At some level this is a black women’s twist on a gross-out comedy, which is not traditionally a genre I’ve liked, and yet… It may be too long (at 122 minutes, a good half-hour could easily have been excised), it may be quite mean about celebrity gossip journalists and women posing for selfies on Instagram (I felt like something personal was going on there), it may wrap things up with an excess of saccharine (though admirably focused on women’s friendship with one another rather than on men), but it really is very funny. At times it’s exceptionally funny, especially Tiffany Haddish as Dina, a performer I wasn’t aware of before, but whom I now expect to be in everything, and deservedly so (the scene where she imagines her revenge on a cheating man is satisfying in so many ways). It also features quite the most unexpected male nudity.

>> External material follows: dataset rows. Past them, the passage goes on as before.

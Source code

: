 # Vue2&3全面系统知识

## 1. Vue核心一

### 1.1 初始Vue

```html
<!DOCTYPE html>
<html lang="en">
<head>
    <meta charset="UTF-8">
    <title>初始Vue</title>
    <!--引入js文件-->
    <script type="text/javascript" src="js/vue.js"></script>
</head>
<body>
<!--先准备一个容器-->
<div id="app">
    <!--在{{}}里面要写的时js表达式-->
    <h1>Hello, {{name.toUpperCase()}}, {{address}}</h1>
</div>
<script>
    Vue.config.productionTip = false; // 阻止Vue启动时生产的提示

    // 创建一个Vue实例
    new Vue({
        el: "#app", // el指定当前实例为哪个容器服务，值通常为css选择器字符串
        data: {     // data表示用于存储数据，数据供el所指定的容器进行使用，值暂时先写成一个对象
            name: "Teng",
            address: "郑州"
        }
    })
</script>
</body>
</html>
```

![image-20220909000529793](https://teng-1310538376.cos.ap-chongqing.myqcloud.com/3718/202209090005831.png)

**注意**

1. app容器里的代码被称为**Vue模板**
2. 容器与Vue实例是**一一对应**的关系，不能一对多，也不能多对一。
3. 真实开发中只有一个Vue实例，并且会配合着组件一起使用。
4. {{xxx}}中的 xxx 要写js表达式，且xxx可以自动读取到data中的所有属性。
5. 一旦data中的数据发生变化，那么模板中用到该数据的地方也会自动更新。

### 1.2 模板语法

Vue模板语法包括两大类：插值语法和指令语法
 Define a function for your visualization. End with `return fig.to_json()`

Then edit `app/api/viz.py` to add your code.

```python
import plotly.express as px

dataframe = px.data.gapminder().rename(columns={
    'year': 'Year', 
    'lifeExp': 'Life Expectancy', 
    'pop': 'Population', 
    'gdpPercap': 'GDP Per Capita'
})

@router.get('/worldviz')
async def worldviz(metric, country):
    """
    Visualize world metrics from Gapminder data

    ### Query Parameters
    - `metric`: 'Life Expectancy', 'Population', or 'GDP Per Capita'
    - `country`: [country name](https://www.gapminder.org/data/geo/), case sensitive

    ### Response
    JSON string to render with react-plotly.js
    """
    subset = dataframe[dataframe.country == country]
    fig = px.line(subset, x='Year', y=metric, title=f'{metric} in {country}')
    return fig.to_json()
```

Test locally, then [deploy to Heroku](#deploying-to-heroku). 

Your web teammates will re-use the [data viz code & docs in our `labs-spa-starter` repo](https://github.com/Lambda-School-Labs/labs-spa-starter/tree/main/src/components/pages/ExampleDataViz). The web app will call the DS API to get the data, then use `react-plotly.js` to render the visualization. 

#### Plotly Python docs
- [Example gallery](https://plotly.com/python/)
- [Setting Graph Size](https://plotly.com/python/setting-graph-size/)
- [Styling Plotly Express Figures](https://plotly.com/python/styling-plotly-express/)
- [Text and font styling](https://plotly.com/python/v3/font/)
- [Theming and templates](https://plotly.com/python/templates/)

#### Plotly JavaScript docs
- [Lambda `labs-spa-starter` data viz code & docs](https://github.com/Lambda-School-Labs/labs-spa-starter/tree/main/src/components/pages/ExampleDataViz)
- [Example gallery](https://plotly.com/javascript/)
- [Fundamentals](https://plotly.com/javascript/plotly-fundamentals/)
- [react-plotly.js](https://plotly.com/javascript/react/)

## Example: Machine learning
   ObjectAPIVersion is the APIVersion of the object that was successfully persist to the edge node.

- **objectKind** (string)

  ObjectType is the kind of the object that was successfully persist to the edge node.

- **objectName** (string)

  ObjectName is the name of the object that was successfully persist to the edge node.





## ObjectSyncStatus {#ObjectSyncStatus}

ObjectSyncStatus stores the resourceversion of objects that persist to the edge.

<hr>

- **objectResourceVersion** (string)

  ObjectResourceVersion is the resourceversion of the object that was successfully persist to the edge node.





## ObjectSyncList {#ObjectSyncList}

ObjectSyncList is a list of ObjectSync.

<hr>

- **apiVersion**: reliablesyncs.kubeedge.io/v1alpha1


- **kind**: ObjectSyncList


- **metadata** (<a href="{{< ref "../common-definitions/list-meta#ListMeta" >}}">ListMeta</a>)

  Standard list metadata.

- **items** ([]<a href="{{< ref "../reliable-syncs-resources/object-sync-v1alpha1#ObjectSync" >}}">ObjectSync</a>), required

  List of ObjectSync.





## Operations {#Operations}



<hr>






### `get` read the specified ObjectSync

It feels like Bridesmaids was in the writers’ minds as a touchstone (not least because they have an actor, Kate Walsh, apparently doing her best to imitate Kristen Wiig), but it also has the brio of Magic Mike XXL in both its setting in the American south (here New Orleans), and its single-minded focus on the buddies-on-a-trip narrative (the presence of Jada Pinkett Smith helps in that regard; she and Queen Latifah also inspire a sweet shout-out to Set It Off, a real 90s classic of the black women buddy genre). Plus, the focus on the women means it dispenses with some of the unpleasantness that marked the women characters in the same director’s The Best Man (1999).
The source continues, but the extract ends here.